Intermediate Representations

import numpy as np
import random
from   tensorflow.keras.preprocessing.image import img_to_array, load_img

# Let's define a new Model that will take an image as input, and will output
# intermediate representations for all layers in the previous model after
# the first.
successive_outputs = [layer.output for layer in model.layers[1:]]

#visualization_model = Model(img_input, successive_outputs)
visualization_model = tf.keras.models.Model(inputs = model.input, outputs = successive_outputs)

# Let's prepare a random input image of a cat or dog from the training set.
cat_img_files = [os.path.join(train_cats_dir, f) for f in train_cat_fnames]
dog_img_files = [os.path.join(train_dogs_dir, f) for f in train_dog_fnames]

img_path = random.choice(cat_img_files + dog_img_files)
img = load_img(img_path, target_size=(150, 150))  # this is a PIL image

x   = img_to_array(img)                           # Numpy array with shape (150, 150, 3)
x   = x.reshape((1,) + x.shape)                   # Numpy array with shape (1, 150, 150, 3)

# Rescale by 1/255
x /= 255.0

# Let's run our image through our network, thus obtaining all
# intermediate representations for this image.
successive_feature_maps = visualization_model.predict(x)

# These are the names of the layers, so can have them as part of our plot
layer_names = [layer.name for layer in model.layers]

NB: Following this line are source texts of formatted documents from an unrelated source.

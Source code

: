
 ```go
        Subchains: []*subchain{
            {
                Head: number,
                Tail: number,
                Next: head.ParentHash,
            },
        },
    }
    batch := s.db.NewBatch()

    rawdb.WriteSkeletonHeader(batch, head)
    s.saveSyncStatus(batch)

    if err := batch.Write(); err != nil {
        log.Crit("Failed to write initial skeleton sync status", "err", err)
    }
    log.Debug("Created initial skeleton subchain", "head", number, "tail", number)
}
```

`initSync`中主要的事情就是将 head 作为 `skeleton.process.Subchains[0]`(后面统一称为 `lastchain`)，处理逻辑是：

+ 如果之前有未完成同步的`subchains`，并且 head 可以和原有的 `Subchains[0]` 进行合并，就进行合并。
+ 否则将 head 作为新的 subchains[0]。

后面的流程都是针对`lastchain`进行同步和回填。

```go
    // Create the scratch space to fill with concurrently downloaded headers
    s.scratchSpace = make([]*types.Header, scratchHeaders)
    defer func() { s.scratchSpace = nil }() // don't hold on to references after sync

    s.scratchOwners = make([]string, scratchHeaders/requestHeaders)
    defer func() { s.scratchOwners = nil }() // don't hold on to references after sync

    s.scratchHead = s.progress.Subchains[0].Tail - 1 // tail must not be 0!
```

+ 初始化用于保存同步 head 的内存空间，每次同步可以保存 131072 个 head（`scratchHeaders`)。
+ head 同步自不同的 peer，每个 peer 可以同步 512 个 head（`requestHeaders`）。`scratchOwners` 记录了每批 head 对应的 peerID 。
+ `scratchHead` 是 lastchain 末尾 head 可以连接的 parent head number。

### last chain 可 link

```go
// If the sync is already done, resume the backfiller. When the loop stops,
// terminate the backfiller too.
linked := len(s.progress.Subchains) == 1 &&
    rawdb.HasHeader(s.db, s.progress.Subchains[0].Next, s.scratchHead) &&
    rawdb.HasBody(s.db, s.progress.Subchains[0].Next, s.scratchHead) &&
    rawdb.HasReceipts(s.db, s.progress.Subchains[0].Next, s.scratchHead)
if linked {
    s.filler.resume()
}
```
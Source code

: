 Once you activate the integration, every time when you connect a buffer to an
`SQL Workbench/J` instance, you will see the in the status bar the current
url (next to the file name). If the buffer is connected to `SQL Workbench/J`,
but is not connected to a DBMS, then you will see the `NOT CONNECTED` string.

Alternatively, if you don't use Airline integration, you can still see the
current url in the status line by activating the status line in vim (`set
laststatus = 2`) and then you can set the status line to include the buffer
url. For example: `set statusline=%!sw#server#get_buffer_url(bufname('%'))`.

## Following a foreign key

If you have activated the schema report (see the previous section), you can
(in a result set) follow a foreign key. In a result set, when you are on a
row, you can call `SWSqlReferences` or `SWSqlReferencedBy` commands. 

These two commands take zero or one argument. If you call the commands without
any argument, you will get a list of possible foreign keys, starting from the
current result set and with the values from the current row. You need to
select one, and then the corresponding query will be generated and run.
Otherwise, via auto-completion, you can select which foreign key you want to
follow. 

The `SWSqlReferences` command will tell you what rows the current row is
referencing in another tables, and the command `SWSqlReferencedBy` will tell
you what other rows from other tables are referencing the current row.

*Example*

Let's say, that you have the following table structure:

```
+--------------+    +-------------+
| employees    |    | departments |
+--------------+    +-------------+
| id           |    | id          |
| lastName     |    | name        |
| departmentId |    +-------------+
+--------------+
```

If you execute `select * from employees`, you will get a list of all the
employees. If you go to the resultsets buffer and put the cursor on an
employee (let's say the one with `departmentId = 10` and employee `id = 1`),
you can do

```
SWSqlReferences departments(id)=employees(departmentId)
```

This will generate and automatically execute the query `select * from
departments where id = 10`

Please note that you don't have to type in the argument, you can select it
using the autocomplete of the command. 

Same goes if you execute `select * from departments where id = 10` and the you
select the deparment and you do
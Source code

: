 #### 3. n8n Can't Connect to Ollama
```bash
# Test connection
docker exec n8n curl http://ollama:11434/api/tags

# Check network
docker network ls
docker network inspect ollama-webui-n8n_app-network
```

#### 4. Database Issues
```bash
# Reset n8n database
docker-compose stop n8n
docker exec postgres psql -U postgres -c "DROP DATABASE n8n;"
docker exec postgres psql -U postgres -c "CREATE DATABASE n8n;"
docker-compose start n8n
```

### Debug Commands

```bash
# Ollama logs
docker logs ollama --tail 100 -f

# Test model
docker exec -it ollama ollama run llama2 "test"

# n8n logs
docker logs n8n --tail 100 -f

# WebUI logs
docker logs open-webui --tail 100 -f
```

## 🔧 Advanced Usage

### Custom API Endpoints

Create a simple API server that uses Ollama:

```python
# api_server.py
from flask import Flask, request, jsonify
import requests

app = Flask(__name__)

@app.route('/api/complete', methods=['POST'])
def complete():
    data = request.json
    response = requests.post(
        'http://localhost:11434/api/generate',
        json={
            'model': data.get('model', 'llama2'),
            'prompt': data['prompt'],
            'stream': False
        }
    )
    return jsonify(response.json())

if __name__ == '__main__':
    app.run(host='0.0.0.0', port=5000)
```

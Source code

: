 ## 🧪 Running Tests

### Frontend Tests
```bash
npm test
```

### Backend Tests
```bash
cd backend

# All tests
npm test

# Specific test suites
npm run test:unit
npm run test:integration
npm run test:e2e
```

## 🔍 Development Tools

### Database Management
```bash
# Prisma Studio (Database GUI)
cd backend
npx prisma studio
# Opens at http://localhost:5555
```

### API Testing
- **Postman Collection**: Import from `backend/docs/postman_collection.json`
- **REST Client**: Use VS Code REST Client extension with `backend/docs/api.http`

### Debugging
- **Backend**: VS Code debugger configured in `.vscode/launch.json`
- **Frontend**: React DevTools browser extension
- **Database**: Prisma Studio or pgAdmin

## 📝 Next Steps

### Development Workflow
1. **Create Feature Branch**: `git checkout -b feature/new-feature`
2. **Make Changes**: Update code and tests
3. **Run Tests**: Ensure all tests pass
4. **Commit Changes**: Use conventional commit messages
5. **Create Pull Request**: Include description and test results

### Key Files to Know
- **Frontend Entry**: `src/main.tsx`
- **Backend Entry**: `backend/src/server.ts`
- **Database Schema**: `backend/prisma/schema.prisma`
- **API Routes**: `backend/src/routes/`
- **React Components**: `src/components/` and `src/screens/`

# -----------------------------------------------------------------------
# Now let's display our representations
# -----------------------------------------------------------------------
for layer_name, feature_map in zip(layer_names, successive_feature_maps):
  
  if len(feature_map.shape) == 4:
    
    #-------------------------------------------
    # Just do this for the conv / maxpool layers, not the fully-connected layers
    #-------------------------------------------
    n_features = feature_map.shape[-1]  # number of features in the feature map
    size       = feature_map.shape[ 1]  # feature map shape (1, size, size, n_features)
    
    # We will tile our images in this matrix
    display_grid = np.zeros((size, size * n_features))
    
    #-------------------------------------------------
    # Postprocess the feature to be visually palatable
    #-------------------------------------------------
    for i in range(n_features):
      x  = feature_map[0, :, :, i]
      x -= x.mean()
      x /= x.std ()
      x *=  64
      x += 128
      x  = np.clip(x, 0, 255).astype('uint8')
      display_grid[:, i * size : (i + 1) * size] = x # Tile each filter into a horizontal grid

    #-----------------
    # Display the grid
    #-----------------

    scale = 20. / n_features
    plt.figure( figsize=(scale * n_features, scale) )
    plt.title ( layer_name )
    plt.grid  ( False )
    plt.imshow( display_grid, aspect='auto', cmap='viridis' )

Callbacks

Learning Rate Scheduler

model = tf.keras.models.Sequential([
    tf.keras.layers.Dense(10, input_shape=[window_size], activation="relu"), 
    tf.keras.layers.Dense(10, activation="relu"), 
    tf.keras.layers.Dense(1)
])

lr_schedule = tf.keras.callbacks.LearningRateScheduler(
    lambda epoch: 1e-8 * 10**(epoch / 20))
optimizer = tf.keras.optimizers.SGD(lr=1e-8, momentum=0.9)
model.compile(loss="mse", optimizer=optimizer)
history = model.fit(dataset, epochs=100, callbacks=[lr_schedule], verbose=0)

End of Training Cycles

import tensorflow as tf

class myCallback(tf.keras.callbacks.Callback):
  def on_epoch_end(self, epoch, logs={}):
    if(logs.get('accuracy')>0.6):
      print("\nReached 60% accuracy so cancelling training!")
      self.model.stop_training = True

mnist = tf.keras.datasets.fashion_mnist

(x_train, y_train),(x_test, y_test) = mnist.load_data()
x_train, x_test = x_train / 255.0, x_test / 255.0

callbacks = myCallback()

model = tf.keras.models.Sequential([
  tf.keras.layers.Flatten(input_shape=(28, 28)),
  tf.keras.layers.Dense(512, activation=tf.nn.relu),
  tf.keras.layers.Dense(10, activation=tf.nn.softmax)
])
model.compile(optimizer=tf.optimizers.Adam(),
              loss='sparse_categorical_crossentropy',
              metrics=['accuracy'])

model.fit(x_train, y_train, epochs=10, callbacks=[callbacks])

Transfer Learning

import os

from tensorflow.keras import layers
from tensorflow.keras import Model
from tensorflow.keras.applications.inception_v3 import InceptionV3

local_weights_file = '/tmp/inception_v3_weights_tf_dim_ordering_tf_kernels_notop.h5'

pre_trained_model = InceptionV3(input_shape = (150, 150, 3), 
                                include_top = False, 
                                weights = None)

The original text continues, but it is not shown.